Charley Hull was asked this very question at the AIG Women's Open and her answer was thoroughly entertaining. Here's what the NCG team get up to during a hold up on the course

One of my favourite things to do during tournament week – particularly a major – is to trawl through players’ press conferences. Among all the usual “yeah you know, always dreamed of playing here, hope to be in among it coming down the stretch on Sunday” type quotes you’ll often find an absolute gem.

Following Stacy Lewis’s criticism of her fellow pros at the Ladies Scottish Open, slow play was the hot topic at the AIG Women’s Open.

Naturally, everyone that sat in front of the microphone at Royal Troon was given the third degree. It was Charley Hull’s reply that caught my attention though.

“I wish they had played a lot faster because I hate slow play,” she said. “I get so bored.

“To grow the game, people don’t want to be sat there for hours and hours watching slow golf. I get told a lot it’s crazy how slow we play.

“When I’m at home with my friends we go around in three hours. On tour, last week, I played five hours and 40 minutes. It can be a long day.

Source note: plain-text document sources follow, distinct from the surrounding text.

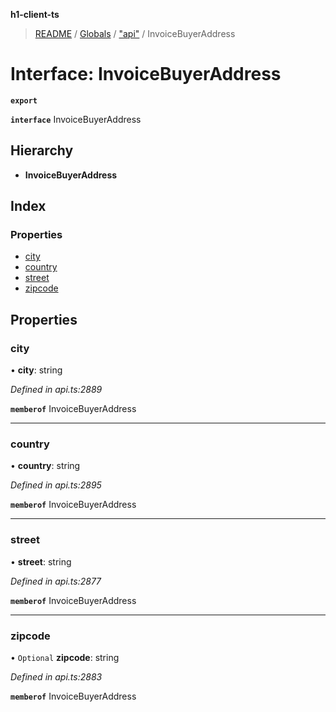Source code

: **h1-client-ts**

> [README](../README.md) / [Globals](../globals.md) / ["api"](../modules/_api_.md) / InvoiceBuyerAddress

# Interface: InvoiceBuyerAddress

**`export`** 

**`interface`** InvoiceBuyerAddress

## Hierarchy

* **InvoiceBuyerAddress**

## Index

### Properties

* [city](_api_.invoicebuyeraddress.md#city)
* [country](_api_.invoicebuyeraddress.md#country)
* [street](_api_.invoicebuyeraddress.md#street)
* [zipcode](_api_.invoicebuyeraddress.md#zipcode)

## Properties

### city

•  **city**: string

*Defined in api.ts:2889*

**`memberof`** InvoiceBuyerAddress

___

### country

•  **country**: string

*Defined in api.ts:2895*

**`memberof`** InvoiceBuyerAddress

___

### street

•  **street**: string

*Defined in api.ts:2877*

**`memberof`** InvoiceBuyerAddress

___

### zipcode

• `Optional` **zipcode**: string

*Defined in api.ts:2883*

**`memberof`** InvoiceBuyerAddress
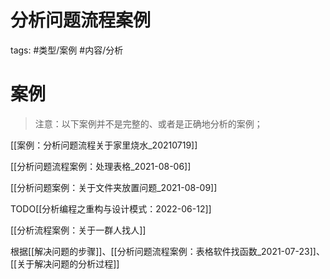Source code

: # 分析问题流程案例

tags: #类型/案例  #内容/分析 


# 案例

> 注意：以下案例并不是完整的、或者是正确地分析的案例；

[[案例：分析问题流程关于家里烧水_20210719]]

[[分析问题流程案例：处理表格_2021-08-06]]

[[分析问题案例：关于文件夹放置问题_2021-08-09]]

TODO[[分析编程之重构与设计模式：2022-06-12]]


[[分析流程案例：关于一群人找人]]

根据[[解决问题的步骤]]、[[分析问题流程案例：表格软件找函数_2021-07-23]]、[[关于解决问题的分析过程]]


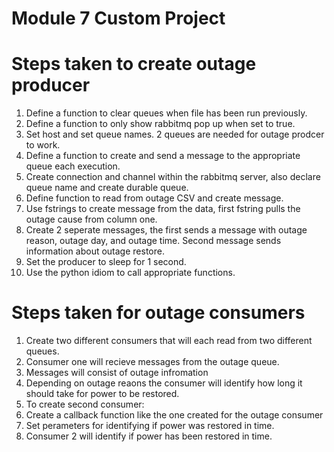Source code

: # Module 7 Custom Project
# Steps taken to create outage producer
1. Define a function to clear queues when file has been run previously. 
2. Define a function to only show rabbitmq pop up when set to true. 
3. Set host and set queue names. 2 queues are needed for outage prodcer to work. 
4. Define a function to create and send a message to the appropriate queue each execution. 
5. Create connection and channel within the rabbitmq server, also declare queue name and create durable queue. 
6. Define function to read from outage CSV and create message.
7. Use fstrings to create message from the data, first fstring pulls the outage cause from column one. 
8. Create 2 seperate messages, the first sends a message with outage reason, outage day, and outage time. Second message sends information about outage restore.
9. Set the producer to sleep for 1 second. 
10. Use the python idiom to call appropriate functions. 
# Steps taken for outage consumers
1. Create two different consumers that will each read from two different queues.
2. Consumer one will recieve messages from the outage queue. 
3. Messages will consist of outage infromation
4. Depending on outage reaons the consumer will identify how long it should take for power to be restored. 
5. To create second consumer:
7. Create a callback function like the one created for the outage consumer
8. Set perameters for identifying if power was restored in time.
9. Consumer 2 will identify if power has been restored in time. 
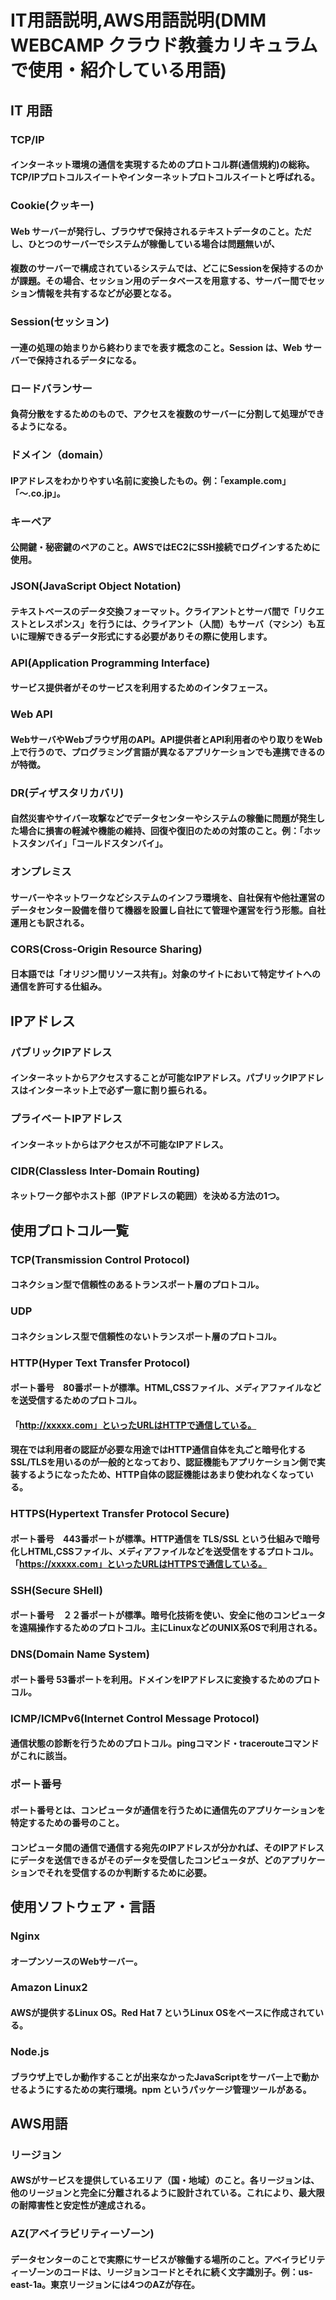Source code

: # IT用語説明,AWS用語説明(DMM WEBCAMP クラウド教養カリキュラムで使用・紹介している用語)
## IT 用語
### TCP/IP
#### インターネット環境の通信を実現するためのプロトコル群(通信規約)の総称。TCP/IPプロトコルスイートやインターネットプロトコルスイートと呼ばれる。

### Cookie(クッキー)
#### Web サーバーが発行し、ブラウザで保持されるテキストデータのこと。ただし、ひとつのサーバーでシステムが稼働している場合は問題無いが、
#### 複数のサーバーで構成されているシステムでは、どこにSessionを保持するのかが課題。その場合、セッション用のデータベースを用意する、サーバー間でセッション情報を共有するなどが必要となる。

### Session(セッション)
#### 一連の処理の始まりから終わりまでを表す概念のこと。Session は、Web サーバーで保持されるデータになる。

### ロードバランサー
#### 負荷分散をするためのもので、アクセスを複数のサーバーに分割して処理ができるようになる。

### ドメイン（domain）
#### IPアドレスをわかりやすい名前に変換したもの。例：「example.com」「〜.co.jp」。

### キーペア
#### 公開鍵・秘密鍵のペアのこと。AWSではEC2にSSH接続でログインするために使用。

### JSON(JavaScript Object Notation)
#### テキストベースのデータ交換フォーマット。クライアントとサーバ間で「リクエストとレスポンス」を行うには、クライアント（人間）もサーバ（マシン）も互いに理解できるデータ形式にする必要がありその際に使用します。

### API(Application Programming Interface)
#### サービス提供者がそのサービスを利用するためのインタフェース。

### Web API	
#### WebサーバやWebブラウザ用のAPI。API提供者とAPI利用者のやり取りをWeb上で行うので、プログラミング言語が異なるアプリケーションでも連携できるのが特徴。

### DR(ディザスタリカバリ)
#### 自然災害やサイバー攻撃などでデータセンターやシステムの稼働に問題が発生した場合に損害の軽減や機能の維持、回復や復旧のための対策のこと。例：「ホットスタンバイ」「コールドスタンバイ」。

### オンプレミス
#### サーバーやネットワークなどシステムのインフラ環境を、自社保有や他社運営のデータセンター設備を借りて機器を設置し自社にて管理や運営を行う形態。自社運用とも訳される。

### CORS(Cross-Origin Resource Sharing)
#### 日本語では「オリジン間リソース共有」。対象のサイトにおいて特定サイトへの通信を許可する仕組み。


## IPアドレス
### パブリックIPアドレス
#### インターネットからアクセスすることが可能なIPアドレス。パブリックIPアドレスはインターネット上で必ず一意に割り振られる。

### プライベートIPアドレス
#### インターネットからはアクセスが不可能なIPアドレス。

### CIDR(Classless Inter-Domain Routing)
#### ネットワーク部やホスト部（IPアドレスの範囲）を決める方法の1つ。


## 使用プロトコル一覧
### TCP(Transmission Control Protocol)
#### コネクション型で信頼性のあるトランスポート層のプロトコル。

### UDP
#### コネクションレス型で信頼性のないトランスポート層のプロトコル。

### HTTP(Hyper Text Transfer Protocol)
#### ポート番号　80番ポートが標準。HTML,CSSファイル、メディアファイルなどを送受信するためのプロトコル。
#### 「http://xxxxx.com」といったURLはHTTPで通信している。
#### 現在では利用者の認証が必要な用途ではHTTP通信自体を丸ごと暗号化するSSL/TLSを用いるのが一般的となっており、認証機能もアプリケーション側で実装するようになったため、HTTP自体の認証機能はあまり使われなくなっている。

### HTTPS(Hypertext Transfer Protocol Secure)
#### ポート番号　443番ポートが標準。HTTP通信を TLS/SSL という仕組みで暗号化しHTML,CSSファイル、メディアファイルなどを送受信をするプロトコル。「https://xxxxx.com」といったURLはHTTPSで通信している。

### SSH(Secure SHell)
#### ポート番号　２２番ポートが標準。暗号化技術を使い、安全に他のコンピュータを遠隔操作するためのプロトコル。主にLinuxなどのUNIX系OSで利用される。

### DNS(Domain Name System)
#### ポート番号 53番ポートを利用。ドメインをIPアドレスに変換するためのプロトコル。

### ICMP/ICMPv6(Internet Control Message Protocol)
#### 通信状態の診断を行うためのプロトコル。pingコマンド・tracerouteコマンドがこれに該当。

### ポート番号
#### ポート番号とは、コンピュータが通信を行うために通信先のアプリケーションを特定するための番号のこと。
#### コンピュータ間の通信で通信する宛先のIPアドレスが分かれば、そのIPアドレスにデータを送信できるがそのデータを受信したコンピュータが、どのアプリケーションでそれを受信するのか判断するために必要。


## 使用ソフトウェア・言語
### Nginx
#### オープンソースのWebサーバー。

### Amazon Linux2	
#### AWSが提供するLinux OS。Red Hat 7 というLinux OSをベースに作成されている。

### Node.js	
#### ブラウザ上でしか動作することが出来なかったJavaScriptをサーバー上で動かせるようにするための実行環境。npm というパッケージ管理ツールがある。

## AWS用語
### リージョン
#### AWSがサービスを提供しているエリア（国・地域）のこと。各リージョンは、他のリージョンと完全に分離されるように設計されている。これにより、最大限の耐障害性と安定性が達成される。

### AZ(アベイラビリティーゾーン)
#### データセンターのことで実際にサービスが稼働する場所のこと。アベイラビリティーゾーンのコードは、リージョンコードとそれに続く文字識別子。例：us-east-1a。東京リージョンには4つのAZが存在。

“At the end of the day, you have a yardage and it’s sometimes obvious what club it is. Just hit it. Sometimes people fart around too much and it’s worse.”

So what does Hull do when she’s stuck waiting for slow players?

“I just doodle in my book,” she said. “Draw little hearts and colour them in.

“Or just talk about something random or just think about random stuff when I’m at home. That’s about it, really.

“It can get very, very frustrating when it’s slow. I get bored sometimes, so that’s why I doodle in my book.”

WITB 2020

Anyway it got me thinking, what do you do if you’re being held up by the group in front of you? So I asked the rest of the NCG team…

“I usually just take the opportunity to crack out my picnic, catch up on the part of my scorecard I’ve forgotten to fill in, and check my course planner so I am ready for the shot ahead,” Hannah Holden tells me. “Basically anything to distract me and stop me overthinking my next shot. I always make sure to take my glove off and keep my club in my bag so I still do my full routine and get back into my rhythm for the next shot.”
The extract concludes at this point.